» Work instructions
Here are some records. Copy each one exactly.

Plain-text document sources
━━━

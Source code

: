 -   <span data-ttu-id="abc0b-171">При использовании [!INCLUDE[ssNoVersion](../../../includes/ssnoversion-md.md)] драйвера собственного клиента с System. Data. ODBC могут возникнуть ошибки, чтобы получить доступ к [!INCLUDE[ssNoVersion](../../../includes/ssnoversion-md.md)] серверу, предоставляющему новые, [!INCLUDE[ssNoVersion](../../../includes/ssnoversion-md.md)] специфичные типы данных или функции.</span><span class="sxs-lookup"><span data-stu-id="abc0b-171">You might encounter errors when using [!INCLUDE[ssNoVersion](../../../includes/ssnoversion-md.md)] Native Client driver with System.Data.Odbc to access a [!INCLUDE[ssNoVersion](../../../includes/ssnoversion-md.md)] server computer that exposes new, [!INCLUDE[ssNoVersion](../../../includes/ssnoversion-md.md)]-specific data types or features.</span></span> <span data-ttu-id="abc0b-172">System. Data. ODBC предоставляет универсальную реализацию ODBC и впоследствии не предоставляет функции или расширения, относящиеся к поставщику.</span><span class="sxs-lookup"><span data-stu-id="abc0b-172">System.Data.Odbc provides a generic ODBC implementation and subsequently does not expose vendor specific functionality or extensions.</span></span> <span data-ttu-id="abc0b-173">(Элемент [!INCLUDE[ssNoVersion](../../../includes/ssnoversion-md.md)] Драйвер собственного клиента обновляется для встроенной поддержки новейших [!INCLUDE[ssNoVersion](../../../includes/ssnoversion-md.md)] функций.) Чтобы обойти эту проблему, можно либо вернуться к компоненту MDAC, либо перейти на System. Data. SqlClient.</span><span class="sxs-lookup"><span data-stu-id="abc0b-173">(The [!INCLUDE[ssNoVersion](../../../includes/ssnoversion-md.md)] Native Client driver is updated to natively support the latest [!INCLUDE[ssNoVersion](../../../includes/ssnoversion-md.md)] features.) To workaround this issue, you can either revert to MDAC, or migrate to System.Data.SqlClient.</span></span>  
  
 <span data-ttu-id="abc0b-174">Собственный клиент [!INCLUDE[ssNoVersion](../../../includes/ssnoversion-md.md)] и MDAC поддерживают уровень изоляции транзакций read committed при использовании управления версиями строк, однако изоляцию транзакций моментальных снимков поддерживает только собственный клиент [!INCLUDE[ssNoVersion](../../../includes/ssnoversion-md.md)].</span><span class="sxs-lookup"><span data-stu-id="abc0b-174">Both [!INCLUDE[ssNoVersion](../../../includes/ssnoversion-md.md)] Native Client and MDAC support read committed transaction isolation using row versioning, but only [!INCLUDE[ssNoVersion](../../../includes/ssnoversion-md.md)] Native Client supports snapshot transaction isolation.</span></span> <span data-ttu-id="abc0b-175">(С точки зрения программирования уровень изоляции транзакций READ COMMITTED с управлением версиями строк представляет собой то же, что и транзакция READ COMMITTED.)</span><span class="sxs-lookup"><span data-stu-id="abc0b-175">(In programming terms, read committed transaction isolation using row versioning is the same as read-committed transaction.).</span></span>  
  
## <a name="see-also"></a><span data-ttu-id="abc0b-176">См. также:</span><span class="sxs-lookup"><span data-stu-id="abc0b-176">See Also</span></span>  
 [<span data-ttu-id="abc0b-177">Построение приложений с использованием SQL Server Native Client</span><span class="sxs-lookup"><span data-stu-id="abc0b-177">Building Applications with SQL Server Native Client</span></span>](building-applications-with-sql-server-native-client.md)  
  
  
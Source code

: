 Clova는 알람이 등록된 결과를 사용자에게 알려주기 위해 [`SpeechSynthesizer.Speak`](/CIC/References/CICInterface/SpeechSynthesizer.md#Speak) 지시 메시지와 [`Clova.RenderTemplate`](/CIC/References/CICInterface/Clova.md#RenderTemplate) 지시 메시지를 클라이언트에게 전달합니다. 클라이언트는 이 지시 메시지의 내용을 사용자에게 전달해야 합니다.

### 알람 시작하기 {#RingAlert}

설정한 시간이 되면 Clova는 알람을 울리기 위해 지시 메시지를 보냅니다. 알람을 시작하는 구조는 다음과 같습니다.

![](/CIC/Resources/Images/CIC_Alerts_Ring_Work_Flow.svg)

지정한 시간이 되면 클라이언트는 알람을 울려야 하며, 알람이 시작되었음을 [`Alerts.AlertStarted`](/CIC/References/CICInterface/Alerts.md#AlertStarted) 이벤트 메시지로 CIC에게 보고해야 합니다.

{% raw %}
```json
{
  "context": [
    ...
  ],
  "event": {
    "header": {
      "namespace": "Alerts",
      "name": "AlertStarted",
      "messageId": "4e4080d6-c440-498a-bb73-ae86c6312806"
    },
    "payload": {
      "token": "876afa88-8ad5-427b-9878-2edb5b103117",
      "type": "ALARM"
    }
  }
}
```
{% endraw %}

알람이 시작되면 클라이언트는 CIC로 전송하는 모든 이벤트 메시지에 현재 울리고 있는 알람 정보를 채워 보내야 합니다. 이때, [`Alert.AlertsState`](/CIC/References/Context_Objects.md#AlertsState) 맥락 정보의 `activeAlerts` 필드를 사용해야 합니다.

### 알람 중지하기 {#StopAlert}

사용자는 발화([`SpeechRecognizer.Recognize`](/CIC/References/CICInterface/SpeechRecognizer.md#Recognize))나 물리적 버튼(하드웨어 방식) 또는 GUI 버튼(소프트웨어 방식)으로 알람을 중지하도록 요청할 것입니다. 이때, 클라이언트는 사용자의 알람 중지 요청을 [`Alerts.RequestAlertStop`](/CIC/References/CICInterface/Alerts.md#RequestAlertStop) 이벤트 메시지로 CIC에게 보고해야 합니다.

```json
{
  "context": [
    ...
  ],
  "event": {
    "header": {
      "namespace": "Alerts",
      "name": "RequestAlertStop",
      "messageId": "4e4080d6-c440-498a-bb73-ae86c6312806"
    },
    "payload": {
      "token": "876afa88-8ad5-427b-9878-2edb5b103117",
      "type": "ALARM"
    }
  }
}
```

━━━

» Your solution
Source code

: -   <span data-ttu-id="abc0b-171">При использовании [!INCLUDE[ssNoVersion](../../../includes/ssnoversion-md.md)] драйвера собственного клиента с System. Data. ODBC могут возникнуть ошибки, чтобы получить доступ к [!INCLUDE[ssNoVersion](../../../includes/ssnoversion-md.md)] серверу, предоставляющему новые, [!INCLUDE[ssNoVersion](../../../includes/ssnoversion-md.md)] специфичные типы данных или функции.</span><span class="sxs-lookup"><span data-stu-id="abc0b-171">You might encounter errors when using [!INCLUDE[ssNoVersion](../../../includes/ssnoversion-md.md)] Native Client driver with System.Data.Odbc to access a [!INCLUDE[ssNoVersion](../../../includes/ssnoversion-md.md)] server computer that exposes new, [!INCLUDE[ssNoVersion](../../../includes/ssnoversion-md.md)]-specific data types or features.</span></span> <span data-ttu-id="abc0b-172">System. Data. ODBC предоставляет универсальную реализацию ODBC и впоследствии не предоставляет функции или расширения, относящиеся к поставщику.</span><span class="sxs-lookup"><span data-stu-id="abc0b-172">System.Data.Odbc provides a generic ODBC implementation and subsequently does not expose vendor specific functionality or extensions.</span></span> <span data-ttu-id="abc0b-173">(Элемент [!INCLUDE[ssNoVersion](../../../includes/ssnoversion-md.md)] Драйвер собственного клиента обновляется для встроенной поддержки новейших [!INCLUDE[ssNoVersion](../../../includes/ssnoversion-md.md)] функций.) Чтобы обойти эту проблему, можно либо вернуться к компоненту MDAC, либо перейти на System. Data. SqlClient.</span><span class="sxs-lookup"><span data-stu-id="abc0b-173">(The [!INCLUDE[ssNoVersion](../../../includes/ssnoversion-md.md)] Native Client driver is updated to natively support the latest [!INCLUDE[ssNoVersion](../../../includes/ssnoversion-md.md)] features.) To workaround this issue, you can either revert to MDAC, or migrate to System.Data.SqlClient.</span></span>  
  
 <span data-ttu-id="abc0b-174">Собственный клиент [!INCLUDE[ssNoVersion](../../../includes/ssnoversion-md.md)] и MDAC поддерживают уровень изоляции транзакций read committed при использовании управления версиями строк, однако изоляцию транзакций моментальных снимков поддерживает только собственный клиент [!INCLUDE[ssNoVersion](../../../includes/ssnoversion-md.md)].</span><span class="sxs-lookup"><span data-stu-id="abc0b-174">Both [!INCLUDE[ssNoVersion](../../../includes/ssnoversion-md.md)] Native Client and MDAC support read committed transaction isolation using row versioning, but only [!INCLUDE[ssNoVersion](../../../includes/ssnoversion-md.md)] Native Client supports snapshot transaction isolation.</span></span> <span data-ttu-id="abc0b-175">(С точки зрения программирования уровень изоляции транзакций READ COMMITTED с управлением версиями строк представляет собой то же, что и транзакция READ COMMITTED.)</span><span class="sxs-lookup"><span data-stu-id="abc0b-175">(In programming terms, read committed transaction isolation using row versioning is the same as read-committed transaction.).</span></span>  
  
## <a name="see-also"></a><span data-ttu-id="abc0b-176">См. также:</span><span class="sxs-lookup"><span data-stu-id="abc0b-176">See Also</span></span>  
 [<span data-ttu-id="abc0b-177">Построение приложений с использованием SQL Server Native Client</span><span class="sxs-lookup"><span data-stu-id="abc0b-177">Building Applications with SQL Server Native Client</span></span>](building-applications-with-sql-server-native-client.md)  
  
  
Source code

: Clova는 알람이 등록된 결과를 사용자에게 알려주기 위해 [`SpeechSynthesizer.Speak`](/CIC/References/CICInterface/SpeechSynthesizer.md#Speak) 지시 메시지와 [`Clova.RenderTemplate`](/CIC/References/CICInterface/Clova.md#RenderTemplate) 지시 메시지를 클라이언트에게 전달합니다. 클라이언트는 이 지시 메시지의 내용을 사용자에게 전달해야 합니다.

### 알람 시작하기 {#RingAlert}

설정한 시간이 되면 Clova는 알람을 울리기 위해 지시 메시지를 보냅니다. 알람을 시작하는 구조는 다음과 같습니다.

![](/CIC/Resources/Images/CIC_Alerts_Ring_Work_Flow.svg)

지정한 시간이 되면 클라이언트는 알람을 울려야 하며, 알람이 시작되었음을 [`Alerts.AlertStarted`](/CIC/References/CICInterface/Alerts.md#AlertStarted) 이벤트 메시지로 CIC에게 보고해야 합니다.

{% raw %}
```json
{
  "context": [
    ...
  ],
  "event": {
    "header": {
      "namespace": "Alerts",
      "name": "AlertStarted",
      "messageId": "4e4080d6-c440-498a-bb73-ae86c6312806"
    },
    "payload": {
      "token": "876afa88-8ad5-427b-9878-2edb5b103117",
      "type": "ALARM"
    }
  }
}
```
{% endraw %}

알람이 시작되면 클라이언트는 CIC로 전송하는 모든 이벤트 메시지에 현재 울리고 있는 알람 정보를 채워 보내야 합니다. 이때, [`Alert.AlertsState`](/CIC/References/Context_Objects.md#AlertsState) 맥락 정보의 `activeAlerts` 필드를 사용해야 합니다.

### 알람 중지하기 {#StopAlert}

사용자는 발화([`SpeechRecognizer.Recognize`](/CIC/References/CICInterface/SpeechRecognizer.md#Recognize))나 물리적 버튼(하드웨어 방식) 또는 GUI 버튼(소프트웨어 방식)으로 알람을 중지하도록 요청할 것입니다. 이때, 클라이언트는 사용자의 알람 중지 요청을 [`Alerts.RequestAlertStop`](/CIC/References/CICInterface/Alerts.md#RequestAlertStop) 이벤트 메시지로 CIC에게 보고해야 합니다.

```json
{
  "context": [
    ...
  ],
  "event": {
    "header": {
      "namespace": "Alerts",
      "name": "RequestAlertStop",
      "messageId": "4e4080d6-c440-498a-bb73-ae86c6312806"
    },
    "payload": {
      "token": "876afa88-8ad5-427b-9878-2edb5b103117",
      "type": "ALARM"
    }
  }
}
```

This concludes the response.